The notion that our war policies have alienated the world is pathetic, given the track record of the rest of the world, especially our enemies. The notion that straying from Obama’s perception of American ideals energizes our enemies is belied by the history of increasingly brazen terror attacks during the Clinton administration and culminating in the 9/11 attack. Jihadis — and the Left — may use Guantanamo Bay and enhanced interrogation for propaganda purposes, but the jihadis will always have a grievance du jour — as evidenced by the fact that two of the 9/11 terrorists said on videotape that their actions were inspired by an urge to avenge the suffering of Muslims in Bosnia and Chechnya. Jihadis are energized when their attacks succeed, not when they are preempted. The Left is energized by photos of detainee abuse, but suppresses footage of jihadi beheadings or people plummeting from the World Trade Canter.

Those looking for false choices need look no further than Obama’s speech in defense of his national security policies:

We see that, above all, in the recent debate – how the recent debate has obscured the truth and sends people into opposite and absolutist ends. On the one side of the spectrum, there are those who make little allowance for the unique challenges posed by terrorism, and would almost never put national security over transparency. And on the other end of the spectrum, there are those who embrace a view that can be summarized in two words: “Anything goes.” Their arguments suggest that the ends of fighting terrorism can be used to justify any means, and that the president should have blanket authority to do whatever he wants – provided it is a president with whom they agree.

Obama cannot attach a name to any of “those” because he is flanking himself with straw men, as he did throughout the speech.

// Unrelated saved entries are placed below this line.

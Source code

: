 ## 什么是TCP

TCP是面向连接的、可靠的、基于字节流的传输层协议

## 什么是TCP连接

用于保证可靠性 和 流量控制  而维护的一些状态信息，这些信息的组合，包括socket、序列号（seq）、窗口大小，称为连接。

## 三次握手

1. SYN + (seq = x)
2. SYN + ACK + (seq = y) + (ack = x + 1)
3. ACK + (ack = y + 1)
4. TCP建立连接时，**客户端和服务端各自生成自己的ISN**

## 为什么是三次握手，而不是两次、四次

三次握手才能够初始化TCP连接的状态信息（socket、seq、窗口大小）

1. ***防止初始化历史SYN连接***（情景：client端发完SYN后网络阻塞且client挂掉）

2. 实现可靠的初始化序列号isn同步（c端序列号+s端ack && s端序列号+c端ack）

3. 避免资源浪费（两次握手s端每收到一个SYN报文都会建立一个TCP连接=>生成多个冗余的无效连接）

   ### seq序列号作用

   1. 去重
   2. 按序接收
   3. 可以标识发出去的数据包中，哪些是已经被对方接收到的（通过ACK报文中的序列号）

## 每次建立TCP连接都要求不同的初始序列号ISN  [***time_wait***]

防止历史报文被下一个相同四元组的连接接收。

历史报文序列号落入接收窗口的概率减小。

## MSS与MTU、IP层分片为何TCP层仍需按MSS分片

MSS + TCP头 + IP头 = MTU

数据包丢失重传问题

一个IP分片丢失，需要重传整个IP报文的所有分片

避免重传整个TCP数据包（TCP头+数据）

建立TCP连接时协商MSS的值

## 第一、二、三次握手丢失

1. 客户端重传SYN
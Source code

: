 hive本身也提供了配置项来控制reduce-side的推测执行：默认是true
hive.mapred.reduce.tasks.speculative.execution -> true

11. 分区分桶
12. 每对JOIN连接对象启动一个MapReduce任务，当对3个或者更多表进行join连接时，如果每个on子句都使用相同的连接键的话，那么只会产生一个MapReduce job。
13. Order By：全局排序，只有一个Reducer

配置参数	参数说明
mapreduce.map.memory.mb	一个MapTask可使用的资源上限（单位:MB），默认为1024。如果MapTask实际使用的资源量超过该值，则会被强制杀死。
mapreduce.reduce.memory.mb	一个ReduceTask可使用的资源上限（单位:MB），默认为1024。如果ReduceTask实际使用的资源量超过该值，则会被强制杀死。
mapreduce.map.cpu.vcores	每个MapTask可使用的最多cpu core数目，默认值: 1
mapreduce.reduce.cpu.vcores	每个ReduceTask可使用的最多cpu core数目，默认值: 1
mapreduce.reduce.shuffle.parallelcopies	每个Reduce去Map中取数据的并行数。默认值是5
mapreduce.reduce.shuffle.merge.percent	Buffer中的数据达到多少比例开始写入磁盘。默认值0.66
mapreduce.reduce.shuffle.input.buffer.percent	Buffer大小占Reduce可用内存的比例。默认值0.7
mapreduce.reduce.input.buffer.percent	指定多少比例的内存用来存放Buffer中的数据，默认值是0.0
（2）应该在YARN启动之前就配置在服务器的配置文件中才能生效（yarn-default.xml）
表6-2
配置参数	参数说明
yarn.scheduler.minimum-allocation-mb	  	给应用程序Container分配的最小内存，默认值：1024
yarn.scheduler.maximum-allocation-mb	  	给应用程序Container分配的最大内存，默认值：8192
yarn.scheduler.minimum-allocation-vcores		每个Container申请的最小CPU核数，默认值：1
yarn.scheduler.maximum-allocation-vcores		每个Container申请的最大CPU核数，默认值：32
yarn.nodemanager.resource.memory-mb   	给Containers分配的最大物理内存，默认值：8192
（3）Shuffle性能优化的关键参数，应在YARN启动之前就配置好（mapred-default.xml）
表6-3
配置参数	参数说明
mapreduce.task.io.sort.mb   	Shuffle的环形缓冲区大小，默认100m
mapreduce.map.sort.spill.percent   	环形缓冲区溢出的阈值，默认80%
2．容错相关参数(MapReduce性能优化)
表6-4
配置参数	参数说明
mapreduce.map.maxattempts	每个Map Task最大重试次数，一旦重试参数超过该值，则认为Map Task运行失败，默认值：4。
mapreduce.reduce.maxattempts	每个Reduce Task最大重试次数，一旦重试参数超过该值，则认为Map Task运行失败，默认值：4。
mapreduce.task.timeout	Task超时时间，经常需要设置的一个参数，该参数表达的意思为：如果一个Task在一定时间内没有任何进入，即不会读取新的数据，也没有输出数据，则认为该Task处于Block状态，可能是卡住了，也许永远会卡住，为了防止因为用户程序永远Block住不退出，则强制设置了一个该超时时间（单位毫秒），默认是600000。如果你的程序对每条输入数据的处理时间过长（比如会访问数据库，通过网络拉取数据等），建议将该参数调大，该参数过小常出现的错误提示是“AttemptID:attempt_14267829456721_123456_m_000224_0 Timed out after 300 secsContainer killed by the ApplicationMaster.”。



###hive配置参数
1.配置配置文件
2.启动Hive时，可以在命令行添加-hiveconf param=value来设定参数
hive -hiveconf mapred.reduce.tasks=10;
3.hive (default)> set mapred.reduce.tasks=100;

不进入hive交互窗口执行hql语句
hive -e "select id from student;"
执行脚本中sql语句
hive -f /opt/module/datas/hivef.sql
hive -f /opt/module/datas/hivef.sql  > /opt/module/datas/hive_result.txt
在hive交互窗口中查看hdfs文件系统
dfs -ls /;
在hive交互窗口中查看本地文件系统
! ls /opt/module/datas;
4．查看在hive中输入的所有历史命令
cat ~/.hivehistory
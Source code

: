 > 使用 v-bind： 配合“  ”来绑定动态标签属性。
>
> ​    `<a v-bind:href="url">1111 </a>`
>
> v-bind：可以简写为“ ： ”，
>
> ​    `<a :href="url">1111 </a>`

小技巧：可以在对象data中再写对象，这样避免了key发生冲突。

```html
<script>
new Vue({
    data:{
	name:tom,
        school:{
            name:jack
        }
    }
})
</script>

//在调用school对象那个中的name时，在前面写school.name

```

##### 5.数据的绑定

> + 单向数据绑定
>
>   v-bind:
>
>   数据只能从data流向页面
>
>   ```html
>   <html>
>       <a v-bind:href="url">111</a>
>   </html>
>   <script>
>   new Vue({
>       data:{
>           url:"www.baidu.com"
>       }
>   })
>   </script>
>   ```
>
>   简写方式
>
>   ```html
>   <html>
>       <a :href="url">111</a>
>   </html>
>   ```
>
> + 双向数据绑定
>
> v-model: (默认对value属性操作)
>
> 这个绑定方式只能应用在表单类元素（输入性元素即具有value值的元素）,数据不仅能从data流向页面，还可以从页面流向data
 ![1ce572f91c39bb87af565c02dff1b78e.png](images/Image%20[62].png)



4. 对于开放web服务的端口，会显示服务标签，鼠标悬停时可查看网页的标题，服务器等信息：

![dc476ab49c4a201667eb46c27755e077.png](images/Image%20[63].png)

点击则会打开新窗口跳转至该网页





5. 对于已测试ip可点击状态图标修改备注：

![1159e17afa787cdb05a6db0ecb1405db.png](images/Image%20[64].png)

In reality, despite all of his rhetoric about “false choices” and “decisions based on fear rather than foresight,” Obama has largely embraced the Bush administration’s war policies (including the possible return of enhanced interrogation), with only minor tweaking. And Democrats are refusing to fund his decision to close Gitmo, because he has no plan for disposing of the detainees. His excuse is that the issue is “difficult and complex,” and that “no neat or easy answers here.”

Obama’s speech yesterday contained a passage suggesting that he is seriously considering going beyond the Bush administration to create a preventive detention regime, which he called “the toughest single issue that we will face.”

In short, on one hand, the president claims that the Bush administration and the post-9/11 Congress went “off course,” making hasty decisions motivated by fear. On the other hand, in dealing with the same issues himself years later, on the proverbial “sunny day in April,” Pres. Obama is making almost all of the same choices, correctly noting that they are difficult ones. Asking that we condemn the former while praising the latter is the real false choice Obama presents.